## Provided records
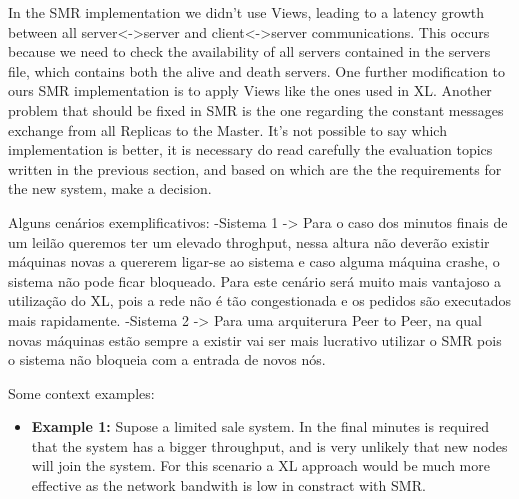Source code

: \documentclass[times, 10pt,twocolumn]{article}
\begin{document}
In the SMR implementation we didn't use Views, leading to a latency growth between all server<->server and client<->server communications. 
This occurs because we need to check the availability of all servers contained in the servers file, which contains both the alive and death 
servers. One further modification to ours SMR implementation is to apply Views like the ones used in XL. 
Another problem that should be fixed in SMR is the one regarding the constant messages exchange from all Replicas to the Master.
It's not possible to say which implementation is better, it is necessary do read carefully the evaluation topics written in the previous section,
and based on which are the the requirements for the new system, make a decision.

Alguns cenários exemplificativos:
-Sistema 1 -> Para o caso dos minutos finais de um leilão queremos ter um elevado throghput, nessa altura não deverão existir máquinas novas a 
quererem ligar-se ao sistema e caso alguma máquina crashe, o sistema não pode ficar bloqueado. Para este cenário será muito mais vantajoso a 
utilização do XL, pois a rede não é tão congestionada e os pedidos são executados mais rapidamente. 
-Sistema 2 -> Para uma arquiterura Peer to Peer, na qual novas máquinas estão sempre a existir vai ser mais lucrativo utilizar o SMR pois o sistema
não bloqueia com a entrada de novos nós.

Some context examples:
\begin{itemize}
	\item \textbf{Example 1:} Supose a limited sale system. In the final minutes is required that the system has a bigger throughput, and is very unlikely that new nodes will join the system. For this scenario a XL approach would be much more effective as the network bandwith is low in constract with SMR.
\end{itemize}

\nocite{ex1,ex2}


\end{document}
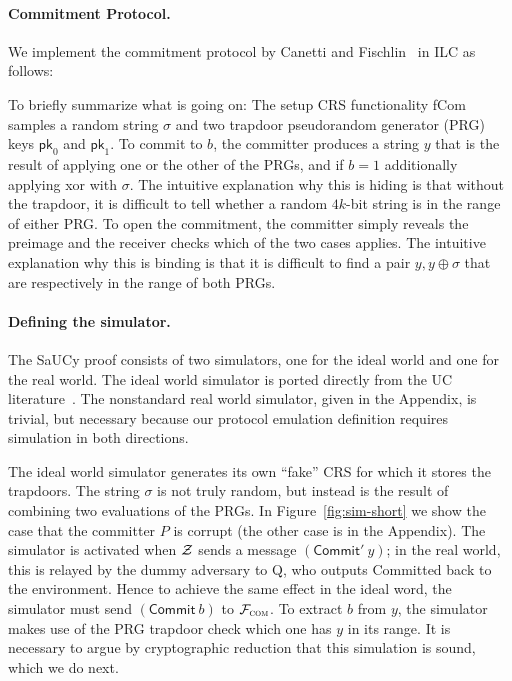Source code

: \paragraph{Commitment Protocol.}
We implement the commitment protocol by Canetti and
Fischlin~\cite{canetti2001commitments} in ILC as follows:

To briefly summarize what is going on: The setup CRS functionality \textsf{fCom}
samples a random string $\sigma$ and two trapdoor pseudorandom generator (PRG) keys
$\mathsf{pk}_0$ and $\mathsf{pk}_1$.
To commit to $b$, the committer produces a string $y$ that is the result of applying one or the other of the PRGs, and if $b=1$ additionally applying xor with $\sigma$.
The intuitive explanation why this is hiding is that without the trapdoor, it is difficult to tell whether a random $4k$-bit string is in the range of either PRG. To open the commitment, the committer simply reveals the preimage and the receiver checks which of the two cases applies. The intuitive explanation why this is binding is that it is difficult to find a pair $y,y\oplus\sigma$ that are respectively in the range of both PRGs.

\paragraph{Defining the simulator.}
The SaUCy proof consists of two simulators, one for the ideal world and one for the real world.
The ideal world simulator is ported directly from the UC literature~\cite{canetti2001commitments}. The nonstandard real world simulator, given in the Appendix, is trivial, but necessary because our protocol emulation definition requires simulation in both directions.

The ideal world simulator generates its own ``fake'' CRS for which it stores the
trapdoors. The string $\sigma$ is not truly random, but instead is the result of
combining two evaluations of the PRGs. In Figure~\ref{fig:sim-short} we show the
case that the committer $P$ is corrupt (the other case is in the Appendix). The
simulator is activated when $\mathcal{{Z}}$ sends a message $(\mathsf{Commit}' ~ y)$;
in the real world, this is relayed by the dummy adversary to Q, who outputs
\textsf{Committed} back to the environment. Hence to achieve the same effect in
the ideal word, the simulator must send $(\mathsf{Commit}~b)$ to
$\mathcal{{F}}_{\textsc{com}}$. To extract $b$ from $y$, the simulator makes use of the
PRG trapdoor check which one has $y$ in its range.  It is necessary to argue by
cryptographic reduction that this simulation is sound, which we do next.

## Prompt
Lines wanted from the entries above: the one with "and based on", the one with "To commit to", and all lines between. Please copy them exactly, without the pictures and without anything else.

## Task answer
and based on which are the the requirements for the new system, make a decision.

Alguns cenários exemplificativos:
-Sistema 1 -> Para o caso dos minutos finais de um leilão queremos ter um elevado throghput, nessa altura não deverão existir máquinas novas a 
quererem ligar-se ao sistema e caso alguma máquina crashe, o sistema não pode ficar bloqueado. Para este cenário será muito mais vantajoso a 
utilização do XL, pois a rede não é tão congestionada e os pedidos são executados mais rapidamente. 
-Sistema 2 -> Para uma arquiterura Peer to Peer, na qual novas máquinas estão sempre a existir vai ser mais lucrativo utilizar o SMR pois o sistema
não bloqueia com a entrada de novos nós.

Some context examples:
\begin{itemize}
	\item \textbf{Example 1:} Supose a limited sale system. In the final minutes is required that the system has a bigger throughput, and is very unlikely that new nodes will join the system. For this scenario a XL approach would be much more effective as the network bandwith is low in constract with SMR.
\end{itemize}

\nocite{ex1,ex2}


\end{document}
Source code

: \paragraph{Commitment Protocol.}
We implement the commitment protocol by Canetti and
Fischlin~\cite{canetti2001commitments} in ILC as follows:

To briefly summarize what is going on: The setup CRS functionality \textsf{fCom}
samples a random string $\sigma$ and two trapdoor pseudorandom generator (PRG) keys
$\mathsf{pk}_0$ and $\mathsf{pk}_1$.
To commit to $b$, the committer produces a string $y$ that is the result of applying one or the other of the PRGs, and if $b=1$ additionally applying xor with $\sigma$.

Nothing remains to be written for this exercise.